**The problem:** Please repeat every entry exactly as given, apart from dropping the images.
(Source material begins)
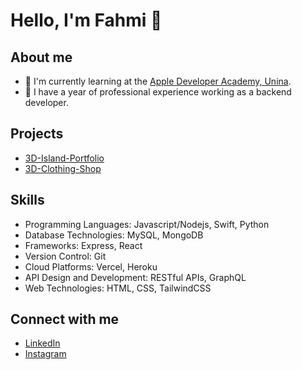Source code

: # Hello, I'm Fahmi 👋

## About me
- 🌱 I'm currently learning at the [Apple Developer Academy, Unina](https://www.developeracademy.unina.it/en/).
- 💼 I have a year of professional experience working as a backend developer.

## Projects
- [3D-Island-Portfolio](https://github.com/Man4ct/3d-island-portfolio)
- [3D-Clothing-Shop](https://github.com/Man4ct/3d-clothing-shop)

## Skills
- Programming Languages: Javascript/Nodejs, Swift, Python
- Database Technologies: MySQL, MongoDB
- Frameworks: Express, React
- Version Control: Git
- Cloud Platforms: Vercel, Heroku
- API Design and Development: RESTful APIs, GraphQL
- Web Technologies: HTML, CSS, TailwindCSS

## Connect with me
- [LinkedIn](https://www.linkedin.com/in/fahmi-fahreza-791a531b0/)
- [Instagram](https://www.instagram.com/fahmiiireza)

<!--
**Man4ct/Man4ct** is a ✨ _special_ ✨ repository because its `README.md` (this file) appears on your GitHub profile.

Here are some ideas to get you started:

- 🔭 I’m currently working on ...
- 🌱 I’m currently learning ...
- 👯 I’m looking to collaborate on ...
- 🤔 I’m looking for help with ...
- 💬 Ask me about ...
- 📫 How to reach me: ...
- 😄 Pronouns: ...
- ⚡ Fun fact: ...
-->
(Source material ends)
**Solution to the problem:**
Source code

: # Hello, I'm Fahmi 👋

## About me
- 🌱 I'm currently learning at the [Apple Developer Academy, Unina](https://www.developeracademy.unina.it/en/).
- 💼 I have a year of professional experience working as a backend developer.

## Projects
- [3D-Island-Portfolio](https://github.com/Man4ct/3d-island-portfolio)
- [3D-Clothing-Shop](https://github.com/Man4ct/3d-clothing-shop)

## Skills
- Programming Languages: Javascript/Nodejs, Swift, Python
- Database Technologies: MySQL, MongoDB
- Frameworks: Express, React
- Version Control: Git
- Cloud Platforms: Vercel, Heroku
- API Design and Development: RESTful APIs, GraphQL
- Web Technologies: HTML, CSS, TailwindCSS

## Connect with me
- [LinkedIn](https://www.linkedin.com/in/fahmi-fahreza-791a531b0/)
- [Instagram](https://www.instagram.com/fahmiiireza)

<!--
**Man4ct/Man4ct** is a ✨ _special_ ✨ repository because its `README.md` (this file) appears on your GitHub profile.

Here are some ideas to get you started:

- 🔭 I’m currently working on ...
- 🌱 I’m currently learning ...
- 👯 I’m looking to collaborate on ...
- 🤔 I’m looking for help with ...
- 💬 Ask me about ...
- 📫 How to reach me: ...
- 😄 Pronouns: ...
- ⚡ Fun fact: ...
-->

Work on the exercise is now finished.